Dovetailing last week’s decision by the European General Court that Iran’s Bank Mellat be removed from the European Union’s sanctions list (see last week’s entry on this blog), the court on Tuesday declared that Bank Saderat should similarly be removed. Reports emerged today that the Court opined that the EU did not have enough evidence to support the position that Bank Saderat is involved in Iran’s alleged pursuit of nuclear weapons. Notably Bank Saderat is considered Iran’s largest bank.
Is everything back to normal? No. Saderat is not off the hook. Reports say that the EU have two months to appeal, and it remains whether there any over-arching EU regulations prohibiting the actions of Iranian banks would still put a damper on Saderat’s ability to transact business in the European Union. That said, if for some reason Bank Saderat is allowed to once again operate effectively in Europe it could enable Iran to purchase necessary goods and can also fuel personal transfers to and from Iran, such as family remittances, etc. By removing a barrier to entry for funds transfer in Iran the EU could also be indirectly fueling the rapid decline of the Rial’s value.

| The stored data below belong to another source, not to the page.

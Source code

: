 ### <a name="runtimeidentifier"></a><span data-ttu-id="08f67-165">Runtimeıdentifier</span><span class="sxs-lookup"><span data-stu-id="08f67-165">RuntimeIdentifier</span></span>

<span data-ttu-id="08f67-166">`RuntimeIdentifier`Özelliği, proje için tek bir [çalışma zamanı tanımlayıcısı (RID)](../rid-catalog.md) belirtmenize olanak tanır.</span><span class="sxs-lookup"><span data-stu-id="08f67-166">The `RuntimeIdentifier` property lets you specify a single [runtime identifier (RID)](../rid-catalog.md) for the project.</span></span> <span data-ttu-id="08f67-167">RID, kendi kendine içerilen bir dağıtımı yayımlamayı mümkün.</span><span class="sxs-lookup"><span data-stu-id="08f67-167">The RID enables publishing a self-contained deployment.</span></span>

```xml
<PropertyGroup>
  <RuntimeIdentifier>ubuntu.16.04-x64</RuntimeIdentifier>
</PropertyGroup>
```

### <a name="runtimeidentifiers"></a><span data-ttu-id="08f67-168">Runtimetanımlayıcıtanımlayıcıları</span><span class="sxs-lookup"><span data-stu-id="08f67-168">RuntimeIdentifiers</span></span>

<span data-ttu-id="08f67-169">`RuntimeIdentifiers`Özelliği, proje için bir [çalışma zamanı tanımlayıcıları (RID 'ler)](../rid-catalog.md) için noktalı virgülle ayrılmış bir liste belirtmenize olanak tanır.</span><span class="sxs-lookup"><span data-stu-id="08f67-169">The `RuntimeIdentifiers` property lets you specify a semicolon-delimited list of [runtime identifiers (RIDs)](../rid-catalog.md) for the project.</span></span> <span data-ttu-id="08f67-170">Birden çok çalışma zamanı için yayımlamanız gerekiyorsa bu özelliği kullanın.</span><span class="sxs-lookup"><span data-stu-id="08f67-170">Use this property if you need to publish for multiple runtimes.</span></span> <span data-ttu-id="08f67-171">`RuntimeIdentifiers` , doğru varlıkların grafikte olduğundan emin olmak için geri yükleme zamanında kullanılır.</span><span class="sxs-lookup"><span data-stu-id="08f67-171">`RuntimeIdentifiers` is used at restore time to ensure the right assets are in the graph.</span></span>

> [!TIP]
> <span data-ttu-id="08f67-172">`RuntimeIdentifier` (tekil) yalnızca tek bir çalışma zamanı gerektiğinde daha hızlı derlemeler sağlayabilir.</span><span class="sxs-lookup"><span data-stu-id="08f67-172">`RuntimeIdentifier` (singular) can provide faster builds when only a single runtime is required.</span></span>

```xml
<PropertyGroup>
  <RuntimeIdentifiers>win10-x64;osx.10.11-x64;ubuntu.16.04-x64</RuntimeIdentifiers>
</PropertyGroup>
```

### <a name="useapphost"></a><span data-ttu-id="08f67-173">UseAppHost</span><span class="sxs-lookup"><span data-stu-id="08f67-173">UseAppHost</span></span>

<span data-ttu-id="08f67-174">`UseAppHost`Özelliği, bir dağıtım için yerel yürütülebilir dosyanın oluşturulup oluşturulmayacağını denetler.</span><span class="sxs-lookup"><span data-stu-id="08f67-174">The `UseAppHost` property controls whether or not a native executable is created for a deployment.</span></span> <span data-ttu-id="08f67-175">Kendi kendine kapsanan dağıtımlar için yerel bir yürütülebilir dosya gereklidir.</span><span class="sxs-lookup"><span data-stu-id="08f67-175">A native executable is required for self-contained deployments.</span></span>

In other news, the Office of Foreign Assets Control (OFAC) today announced that a number of Iranian entities such as the Islamic Republic of Iran Broadcasting (IRIB), the head of the IRIB, and the Iranian Cyber Police were added to the Specially Designated Nationals (SDN) list. OFAC also published a guideline on issues related to rendering humanitarian assistance to Iran. This is arguably a very necessary document as the industry is wrought with misunderstanding about what laws do and do permit, preventing a number of [legally authorized] transactions from taking place due to overly cautious private sector entities who either don’t know the law, don’t care to parse through the law, or are just afraid of anything related to Iran.